# About this task:
Compute the number of lines in the following data that include the word "forbid", and output that number alone.

# Records shown:
· · · · · · ·

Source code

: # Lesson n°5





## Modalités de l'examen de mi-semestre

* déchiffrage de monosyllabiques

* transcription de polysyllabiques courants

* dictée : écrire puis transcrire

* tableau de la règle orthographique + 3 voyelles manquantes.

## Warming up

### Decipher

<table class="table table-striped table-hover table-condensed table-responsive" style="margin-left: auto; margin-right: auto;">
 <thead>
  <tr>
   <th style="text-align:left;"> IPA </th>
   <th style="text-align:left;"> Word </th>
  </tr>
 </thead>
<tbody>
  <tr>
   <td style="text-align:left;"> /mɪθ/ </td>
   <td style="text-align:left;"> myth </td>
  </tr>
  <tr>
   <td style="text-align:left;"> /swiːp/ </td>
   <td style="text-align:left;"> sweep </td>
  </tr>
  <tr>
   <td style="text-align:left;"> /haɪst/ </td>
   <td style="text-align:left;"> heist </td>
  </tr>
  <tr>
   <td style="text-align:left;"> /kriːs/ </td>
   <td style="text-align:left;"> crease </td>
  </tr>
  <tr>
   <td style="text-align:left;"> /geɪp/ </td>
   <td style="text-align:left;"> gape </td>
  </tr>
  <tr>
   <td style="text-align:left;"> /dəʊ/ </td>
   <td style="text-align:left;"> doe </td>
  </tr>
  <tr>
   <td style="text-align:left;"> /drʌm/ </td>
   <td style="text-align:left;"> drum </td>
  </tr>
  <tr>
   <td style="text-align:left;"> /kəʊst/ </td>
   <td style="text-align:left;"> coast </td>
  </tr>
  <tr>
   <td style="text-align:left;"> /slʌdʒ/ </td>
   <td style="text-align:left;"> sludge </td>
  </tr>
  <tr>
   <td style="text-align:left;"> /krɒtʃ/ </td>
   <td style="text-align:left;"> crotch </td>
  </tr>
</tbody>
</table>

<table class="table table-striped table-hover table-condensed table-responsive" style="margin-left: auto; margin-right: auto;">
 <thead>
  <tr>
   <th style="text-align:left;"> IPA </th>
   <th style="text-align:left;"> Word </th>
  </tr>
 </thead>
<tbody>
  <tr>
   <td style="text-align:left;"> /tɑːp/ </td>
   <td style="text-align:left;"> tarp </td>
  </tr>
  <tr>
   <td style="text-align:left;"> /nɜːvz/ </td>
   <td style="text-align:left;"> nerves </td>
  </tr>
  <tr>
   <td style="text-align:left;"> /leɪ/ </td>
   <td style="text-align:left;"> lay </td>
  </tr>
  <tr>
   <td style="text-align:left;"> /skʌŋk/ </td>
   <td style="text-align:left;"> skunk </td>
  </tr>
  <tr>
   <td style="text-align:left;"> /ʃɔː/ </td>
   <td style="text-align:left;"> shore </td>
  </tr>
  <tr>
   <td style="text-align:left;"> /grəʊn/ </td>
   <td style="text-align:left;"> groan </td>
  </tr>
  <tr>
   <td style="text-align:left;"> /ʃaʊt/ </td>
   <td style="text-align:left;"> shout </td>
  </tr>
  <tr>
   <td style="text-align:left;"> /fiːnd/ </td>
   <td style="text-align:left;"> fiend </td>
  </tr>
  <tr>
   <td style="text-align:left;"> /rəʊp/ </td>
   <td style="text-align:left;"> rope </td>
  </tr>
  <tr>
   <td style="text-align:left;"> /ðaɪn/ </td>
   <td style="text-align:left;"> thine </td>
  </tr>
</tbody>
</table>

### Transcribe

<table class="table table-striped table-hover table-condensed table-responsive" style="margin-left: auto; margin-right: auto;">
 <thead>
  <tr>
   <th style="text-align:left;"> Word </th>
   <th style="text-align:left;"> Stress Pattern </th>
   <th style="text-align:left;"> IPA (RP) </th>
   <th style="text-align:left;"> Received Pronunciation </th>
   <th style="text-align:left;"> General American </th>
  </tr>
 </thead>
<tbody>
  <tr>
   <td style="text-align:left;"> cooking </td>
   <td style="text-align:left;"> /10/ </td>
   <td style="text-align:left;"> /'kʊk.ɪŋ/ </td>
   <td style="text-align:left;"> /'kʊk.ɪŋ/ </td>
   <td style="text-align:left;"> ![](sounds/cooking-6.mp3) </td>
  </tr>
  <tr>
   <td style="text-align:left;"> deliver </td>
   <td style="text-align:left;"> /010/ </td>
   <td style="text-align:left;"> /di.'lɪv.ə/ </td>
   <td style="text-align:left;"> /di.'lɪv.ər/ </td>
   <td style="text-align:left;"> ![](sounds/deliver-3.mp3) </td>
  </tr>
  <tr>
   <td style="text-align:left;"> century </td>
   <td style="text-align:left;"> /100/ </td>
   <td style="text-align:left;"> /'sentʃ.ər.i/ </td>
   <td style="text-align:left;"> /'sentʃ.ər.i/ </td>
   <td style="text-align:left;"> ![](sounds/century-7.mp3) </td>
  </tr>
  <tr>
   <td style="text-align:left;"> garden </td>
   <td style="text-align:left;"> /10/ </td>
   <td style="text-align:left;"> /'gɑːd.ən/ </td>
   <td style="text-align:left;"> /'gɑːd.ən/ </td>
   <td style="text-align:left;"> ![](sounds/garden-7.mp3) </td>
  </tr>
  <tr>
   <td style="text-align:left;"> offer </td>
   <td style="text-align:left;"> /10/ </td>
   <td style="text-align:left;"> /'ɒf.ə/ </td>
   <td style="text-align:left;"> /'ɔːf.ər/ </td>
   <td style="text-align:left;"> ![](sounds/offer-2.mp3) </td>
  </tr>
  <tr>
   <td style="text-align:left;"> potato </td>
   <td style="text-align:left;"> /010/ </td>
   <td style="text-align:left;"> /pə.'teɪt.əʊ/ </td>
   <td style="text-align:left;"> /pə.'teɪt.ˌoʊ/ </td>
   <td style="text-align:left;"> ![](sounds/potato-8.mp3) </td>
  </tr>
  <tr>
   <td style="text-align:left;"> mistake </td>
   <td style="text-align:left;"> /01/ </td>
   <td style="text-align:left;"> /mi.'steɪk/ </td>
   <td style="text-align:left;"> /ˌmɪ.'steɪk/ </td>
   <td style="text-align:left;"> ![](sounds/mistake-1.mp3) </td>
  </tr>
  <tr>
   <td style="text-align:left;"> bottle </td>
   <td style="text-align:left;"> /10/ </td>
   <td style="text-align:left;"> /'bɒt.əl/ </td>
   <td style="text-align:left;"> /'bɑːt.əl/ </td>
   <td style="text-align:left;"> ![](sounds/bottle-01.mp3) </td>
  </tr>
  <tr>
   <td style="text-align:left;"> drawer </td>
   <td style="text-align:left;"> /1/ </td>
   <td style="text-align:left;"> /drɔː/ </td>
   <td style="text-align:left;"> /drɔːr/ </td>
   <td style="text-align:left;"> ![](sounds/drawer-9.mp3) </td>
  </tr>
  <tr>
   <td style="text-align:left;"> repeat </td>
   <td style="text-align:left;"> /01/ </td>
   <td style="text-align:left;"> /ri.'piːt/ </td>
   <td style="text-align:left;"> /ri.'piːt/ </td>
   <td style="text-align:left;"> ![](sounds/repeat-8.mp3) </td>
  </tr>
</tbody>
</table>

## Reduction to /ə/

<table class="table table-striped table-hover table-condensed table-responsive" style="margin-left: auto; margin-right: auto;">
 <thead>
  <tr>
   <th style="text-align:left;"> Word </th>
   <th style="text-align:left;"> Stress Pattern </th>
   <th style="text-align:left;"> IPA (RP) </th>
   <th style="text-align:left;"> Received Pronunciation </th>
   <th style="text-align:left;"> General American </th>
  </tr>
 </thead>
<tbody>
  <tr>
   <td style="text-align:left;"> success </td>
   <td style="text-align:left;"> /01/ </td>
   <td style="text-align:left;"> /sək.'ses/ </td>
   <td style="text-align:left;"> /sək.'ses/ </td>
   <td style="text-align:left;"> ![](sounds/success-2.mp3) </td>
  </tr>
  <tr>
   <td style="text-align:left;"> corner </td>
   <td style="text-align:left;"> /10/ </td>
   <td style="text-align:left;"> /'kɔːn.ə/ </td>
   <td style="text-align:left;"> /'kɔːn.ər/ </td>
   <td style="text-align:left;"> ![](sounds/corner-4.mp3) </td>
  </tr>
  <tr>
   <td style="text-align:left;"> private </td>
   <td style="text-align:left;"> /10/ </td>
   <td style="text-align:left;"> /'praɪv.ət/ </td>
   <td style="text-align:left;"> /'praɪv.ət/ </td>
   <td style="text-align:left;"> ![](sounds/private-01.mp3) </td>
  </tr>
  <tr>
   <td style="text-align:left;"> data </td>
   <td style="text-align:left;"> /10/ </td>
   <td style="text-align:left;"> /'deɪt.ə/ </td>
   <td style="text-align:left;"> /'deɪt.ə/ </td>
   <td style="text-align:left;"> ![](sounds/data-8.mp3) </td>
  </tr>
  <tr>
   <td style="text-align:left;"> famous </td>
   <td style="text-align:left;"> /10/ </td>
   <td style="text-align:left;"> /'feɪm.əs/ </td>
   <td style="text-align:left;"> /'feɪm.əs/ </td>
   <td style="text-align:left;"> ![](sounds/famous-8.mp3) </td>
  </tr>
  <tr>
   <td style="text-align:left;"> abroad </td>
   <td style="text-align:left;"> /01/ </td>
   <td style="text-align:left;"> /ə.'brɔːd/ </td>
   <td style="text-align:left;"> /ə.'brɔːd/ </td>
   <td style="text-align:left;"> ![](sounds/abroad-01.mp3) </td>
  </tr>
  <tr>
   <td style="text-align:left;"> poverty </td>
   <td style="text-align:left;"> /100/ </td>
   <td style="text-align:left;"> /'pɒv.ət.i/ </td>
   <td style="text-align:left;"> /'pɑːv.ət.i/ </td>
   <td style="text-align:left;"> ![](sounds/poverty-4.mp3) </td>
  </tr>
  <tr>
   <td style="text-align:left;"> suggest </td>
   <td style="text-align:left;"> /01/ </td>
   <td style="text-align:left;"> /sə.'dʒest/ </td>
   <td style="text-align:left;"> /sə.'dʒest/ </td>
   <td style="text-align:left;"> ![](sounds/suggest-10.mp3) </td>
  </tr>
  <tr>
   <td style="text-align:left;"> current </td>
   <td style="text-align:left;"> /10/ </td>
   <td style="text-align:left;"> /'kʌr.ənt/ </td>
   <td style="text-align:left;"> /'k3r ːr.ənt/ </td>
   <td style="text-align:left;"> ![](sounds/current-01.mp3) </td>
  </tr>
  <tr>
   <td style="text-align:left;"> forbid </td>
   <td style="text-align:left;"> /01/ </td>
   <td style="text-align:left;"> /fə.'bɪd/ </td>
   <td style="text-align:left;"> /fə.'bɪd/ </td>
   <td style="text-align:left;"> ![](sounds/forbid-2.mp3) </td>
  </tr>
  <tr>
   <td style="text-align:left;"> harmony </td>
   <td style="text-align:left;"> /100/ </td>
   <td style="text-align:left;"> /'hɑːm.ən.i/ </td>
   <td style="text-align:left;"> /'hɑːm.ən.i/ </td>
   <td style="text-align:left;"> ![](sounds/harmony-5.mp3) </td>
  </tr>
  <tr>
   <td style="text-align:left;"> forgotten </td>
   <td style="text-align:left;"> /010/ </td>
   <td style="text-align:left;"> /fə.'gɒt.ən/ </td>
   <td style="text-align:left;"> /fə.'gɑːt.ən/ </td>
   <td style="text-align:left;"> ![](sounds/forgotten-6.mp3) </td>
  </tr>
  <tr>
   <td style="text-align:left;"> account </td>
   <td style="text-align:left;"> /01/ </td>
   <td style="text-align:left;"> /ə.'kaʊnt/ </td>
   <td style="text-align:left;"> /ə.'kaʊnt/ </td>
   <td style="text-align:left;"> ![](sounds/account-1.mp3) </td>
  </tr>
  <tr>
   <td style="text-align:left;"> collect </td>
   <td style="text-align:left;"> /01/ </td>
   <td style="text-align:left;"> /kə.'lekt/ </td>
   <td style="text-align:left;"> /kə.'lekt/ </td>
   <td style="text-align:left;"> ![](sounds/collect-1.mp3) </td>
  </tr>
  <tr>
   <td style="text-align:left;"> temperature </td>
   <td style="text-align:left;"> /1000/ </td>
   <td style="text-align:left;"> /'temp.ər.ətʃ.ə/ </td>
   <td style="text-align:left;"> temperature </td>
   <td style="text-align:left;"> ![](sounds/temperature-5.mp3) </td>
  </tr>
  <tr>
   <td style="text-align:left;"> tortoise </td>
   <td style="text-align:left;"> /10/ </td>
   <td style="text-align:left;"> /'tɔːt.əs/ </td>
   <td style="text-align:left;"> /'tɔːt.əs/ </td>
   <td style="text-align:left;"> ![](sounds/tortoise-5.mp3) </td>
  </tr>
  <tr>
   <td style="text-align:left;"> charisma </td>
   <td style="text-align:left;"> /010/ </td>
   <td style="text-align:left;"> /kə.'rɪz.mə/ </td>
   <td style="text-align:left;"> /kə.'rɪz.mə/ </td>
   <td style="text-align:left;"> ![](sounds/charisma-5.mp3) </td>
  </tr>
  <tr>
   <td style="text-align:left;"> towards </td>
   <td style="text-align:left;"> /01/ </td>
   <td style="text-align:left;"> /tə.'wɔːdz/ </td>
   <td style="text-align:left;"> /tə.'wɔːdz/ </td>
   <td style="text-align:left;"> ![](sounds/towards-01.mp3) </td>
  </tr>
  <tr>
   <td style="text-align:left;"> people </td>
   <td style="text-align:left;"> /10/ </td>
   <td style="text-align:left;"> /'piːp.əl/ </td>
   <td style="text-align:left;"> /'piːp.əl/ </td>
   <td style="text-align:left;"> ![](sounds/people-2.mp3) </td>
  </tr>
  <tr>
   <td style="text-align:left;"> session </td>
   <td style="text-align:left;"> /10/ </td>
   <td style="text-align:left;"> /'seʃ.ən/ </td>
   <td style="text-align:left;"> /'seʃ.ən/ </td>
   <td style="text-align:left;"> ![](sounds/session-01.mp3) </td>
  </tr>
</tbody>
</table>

· · · · · · ·

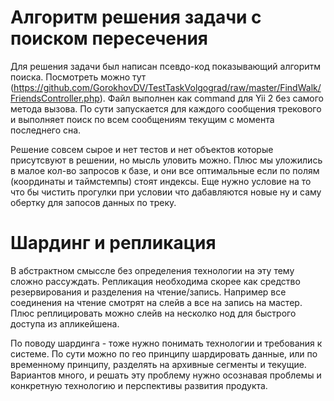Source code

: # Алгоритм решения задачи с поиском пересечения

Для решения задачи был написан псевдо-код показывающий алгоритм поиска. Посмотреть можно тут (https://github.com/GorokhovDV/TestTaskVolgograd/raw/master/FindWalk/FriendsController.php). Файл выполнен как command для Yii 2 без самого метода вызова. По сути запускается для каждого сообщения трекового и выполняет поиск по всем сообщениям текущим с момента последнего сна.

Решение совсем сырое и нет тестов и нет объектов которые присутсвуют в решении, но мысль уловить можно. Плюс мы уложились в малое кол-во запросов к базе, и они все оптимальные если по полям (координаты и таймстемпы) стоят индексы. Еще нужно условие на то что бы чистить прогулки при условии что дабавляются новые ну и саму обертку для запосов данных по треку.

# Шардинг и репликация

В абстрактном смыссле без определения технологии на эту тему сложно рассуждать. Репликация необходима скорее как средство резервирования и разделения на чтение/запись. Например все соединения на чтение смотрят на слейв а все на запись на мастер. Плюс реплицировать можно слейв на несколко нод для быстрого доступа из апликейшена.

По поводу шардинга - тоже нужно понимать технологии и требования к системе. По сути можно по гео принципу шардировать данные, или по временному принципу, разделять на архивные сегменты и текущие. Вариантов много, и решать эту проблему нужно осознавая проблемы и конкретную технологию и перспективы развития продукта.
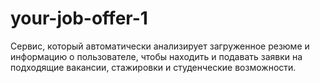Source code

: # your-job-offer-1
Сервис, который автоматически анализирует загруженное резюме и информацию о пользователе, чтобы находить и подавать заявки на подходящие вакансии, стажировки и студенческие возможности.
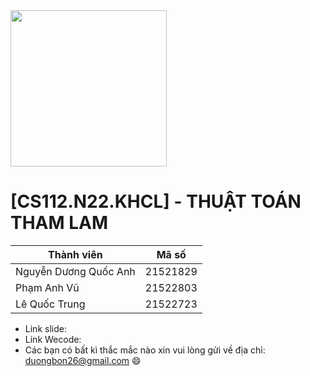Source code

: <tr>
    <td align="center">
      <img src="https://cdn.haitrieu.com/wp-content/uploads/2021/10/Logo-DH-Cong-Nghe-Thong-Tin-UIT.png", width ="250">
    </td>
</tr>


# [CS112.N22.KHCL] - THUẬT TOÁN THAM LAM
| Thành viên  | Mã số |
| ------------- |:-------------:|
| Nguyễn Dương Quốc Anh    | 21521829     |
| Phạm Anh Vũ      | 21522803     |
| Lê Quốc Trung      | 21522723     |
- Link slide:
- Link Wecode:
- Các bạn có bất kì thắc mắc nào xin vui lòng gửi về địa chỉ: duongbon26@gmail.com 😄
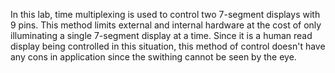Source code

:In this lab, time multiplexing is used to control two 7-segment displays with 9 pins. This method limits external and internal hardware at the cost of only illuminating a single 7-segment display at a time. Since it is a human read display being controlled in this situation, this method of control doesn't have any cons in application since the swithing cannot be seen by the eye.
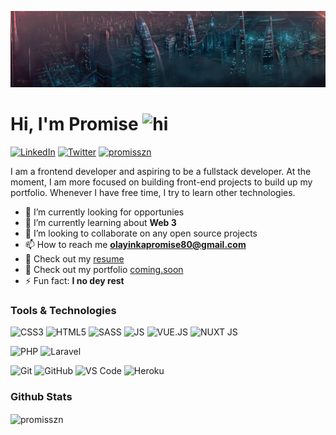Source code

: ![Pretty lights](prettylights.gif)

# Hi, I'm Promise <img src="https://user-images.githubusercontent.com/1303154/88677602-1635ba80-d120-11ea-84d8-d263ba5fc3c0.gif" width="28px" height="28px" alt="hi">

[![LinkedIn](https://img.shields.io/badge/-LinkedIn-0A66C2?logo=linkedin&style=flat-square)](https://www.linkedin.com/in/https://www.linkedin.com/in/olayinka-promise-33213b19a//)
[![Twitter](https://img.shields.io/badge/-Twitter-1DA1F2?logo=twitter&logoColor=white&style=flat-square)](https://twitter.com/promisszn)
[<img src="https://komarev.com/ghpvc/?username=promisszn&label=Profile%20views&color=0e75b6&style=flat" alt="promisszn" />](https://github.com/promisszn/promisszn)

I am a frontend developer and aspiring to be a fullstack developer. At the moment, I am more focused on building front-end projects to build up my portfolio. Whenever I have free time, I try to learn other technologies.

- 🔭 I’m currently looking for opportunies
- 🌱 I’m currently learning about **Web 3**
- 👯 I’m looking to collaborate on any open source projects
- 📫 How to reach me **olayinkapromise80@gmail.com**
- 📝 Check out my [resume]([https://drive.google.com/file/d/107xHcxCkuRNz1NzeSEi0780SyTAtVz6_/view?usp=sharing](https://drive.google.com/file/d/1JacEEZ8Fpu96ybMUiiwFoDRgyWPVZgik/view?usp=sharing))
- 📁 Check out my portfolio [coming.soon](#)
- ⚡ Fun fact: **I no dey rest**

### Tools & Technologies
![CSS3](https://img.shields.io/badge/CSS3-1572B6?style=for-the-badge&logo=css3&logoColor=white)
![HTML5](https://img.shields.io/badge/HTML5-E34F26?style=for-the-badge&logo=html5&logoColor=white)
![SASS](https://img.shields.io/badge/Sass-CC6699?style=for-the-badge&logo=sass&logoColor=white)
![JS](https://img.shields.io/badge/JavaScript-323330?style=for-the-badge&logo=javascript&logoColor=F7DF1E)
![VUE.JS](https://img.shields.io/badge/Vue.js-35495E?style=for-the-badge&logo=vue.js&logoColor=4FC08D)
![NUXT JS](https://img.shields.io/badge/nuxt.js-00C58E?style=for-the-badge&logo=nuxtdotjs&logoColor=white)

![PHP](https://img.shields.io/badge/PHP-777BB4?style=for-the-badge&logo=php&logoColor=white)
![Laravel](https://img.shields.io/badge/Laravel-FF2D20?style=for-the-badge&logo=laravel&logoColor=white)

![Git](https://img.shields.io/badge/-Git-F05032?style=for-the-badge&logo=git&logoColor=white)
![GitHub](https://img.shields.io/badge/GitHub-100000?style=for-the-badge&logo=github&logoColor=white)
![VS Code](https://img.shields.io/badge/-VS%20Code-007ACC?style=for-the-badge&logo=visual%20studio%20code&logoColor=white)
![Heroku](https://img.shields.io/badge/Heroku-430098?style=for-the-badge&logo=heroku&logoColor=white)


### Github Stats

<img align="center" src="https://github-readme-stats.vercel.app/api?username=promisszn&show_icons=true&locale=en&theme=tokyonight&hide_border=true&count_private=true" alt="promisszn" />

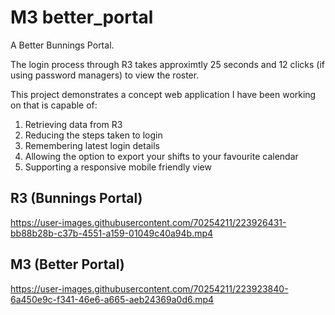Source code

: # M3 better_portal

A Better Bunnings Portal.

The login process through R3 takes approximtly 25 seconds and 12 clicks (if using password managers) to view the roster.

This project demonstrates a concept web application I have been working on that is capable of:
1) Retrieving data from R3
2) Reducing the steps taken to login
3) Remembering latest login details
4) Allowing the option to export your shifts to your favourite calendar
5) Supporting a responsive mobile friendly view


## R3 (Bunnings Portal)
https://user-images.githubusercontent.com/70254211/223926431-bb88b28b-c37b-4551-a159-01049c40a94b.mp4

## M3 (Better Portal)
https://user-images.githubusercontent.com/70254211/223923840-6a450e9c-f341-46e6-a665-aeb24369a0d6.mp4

· · · · · · ·

# Response below:
2